La reine reprit, presque aux mêmes heures, ses occupations d’autrefois : elle recevait fort peu de monde, se retirait à la campagne dès la venue de la belle saison et demeurait absolument étrangère aux affaires de l’État, dont le roi ne l’entretenait jamais.

Mais si son rôle était nul dans le gouvernement de l’État, son action, — une action latente et inconsciente, — commençait à s’exercer autour d’elle, et déjà le prestige de sa royauté idéale était fondé.

Elle était revenue de Paretz plus belle et plus séduisante encore. Sous l’influence de la maternité (elle avait deux fils), ses formes s’étaient développées. Sa physionomie, un peu indécise auparavant, avait pris une expression définitive ; sa voix même, dont le timbre argentin était un peu frêle, avait acquis une sonorité plus chaude et des inflexions plus caressantes ; tout son être s’était épanoui, tout son charme était sorti, et maintenant elle était vraiment femme, dans la pleine possession de sa beauté. Ceux qui la virent à cette époque sont unanimes dans leur enthousiasme. Si le témoignage des poètes reçus à Potsdam, de Hiller, de Richter, de Schiller même, pouvait paraître suspect de courtoisie, celui d’un étranger aussi sincère et judicieux que le comte de Ségur est digne de foi : « L’un des souvenirs qui me restent de mon voyage à Berlin, écrit-il dans ses Mémoires, est l’admiration que m’inspira la belle et spirituelle reine de Prusse dans une audience où, grâce aux impressions laissées par mon père, j’eus l’honneur d’être admis seul en sa présence.
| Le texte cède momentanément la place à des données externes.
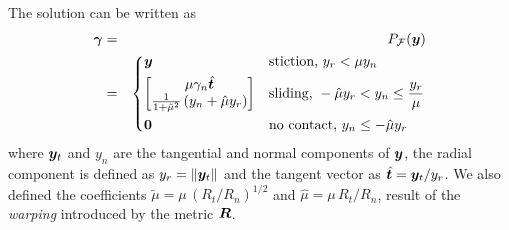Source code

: The solution can be written as
\begin{eqnarray}
	\bgamma &=& P_\mathcal{F}(\vf{y})
    \label{eq:analytical_y_projection}\\
    &=&\begin{dcases}
	\vf{y} 
	& \text{stiction, } y_r < \mu y_n\\
	\begin{bmatrix}
		\mu\gamma_n\hat{\vf{t}}\\
		\frac{1}{1+\tilde\mu^2}\left(y_n +
        \hat\mu y_r\right)
	\end{bmatrix}
	& \text{sliding, } -\hat\mu y_r < y_n \leq \frac{y_r}{\mu}\\
    \vf{0} & \text{no contact, } y_n \leq -\hat\mu y_r
\end{dcases}\nonumber	
\end{eqnarray}
where ${\bm{y}}_t$ and $y_n$ are the tangential and normal components of ${\bm{y}}$,
the radial component is defined as $y_r=\Vert{\bm{y}}_t\Vert$ and the tangent
vector as $\hat{{\bm{t}}}={\bm{y}}_t/y_r$. We also defined the
coefficients $\tilde\mu=\mu\,(R_t/R_n)^{1/2}$ and $\hat\mu=\mu\,R_t/R_n$, result
of the \textit{warping} introduced by the metric ${\bm{R}}$.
Il me semble voir encore cette princesse à demi couchée sur un riche sofa ; un trépied d’or était près d’elle ; un voile de pourpre oriental recouvrait légèrement et laissait apercevoir sa taille élégante et gracieuse. Il y avait dans le son de sa voix une douceur si harmonieuse, dans ses paroles une séduction si aimable et si touchante, dans son attitude tant de charme et de majesté, que, interdit pendant quelques instans, je me crus en présence de l’une de ces apparitions dont les récits fabuleux des temps antiques nous ont retracé l’image enchanteresse[1]. »

  1. Comte de Ségur. Histoire et Mémoires, II, 210. Année 1803.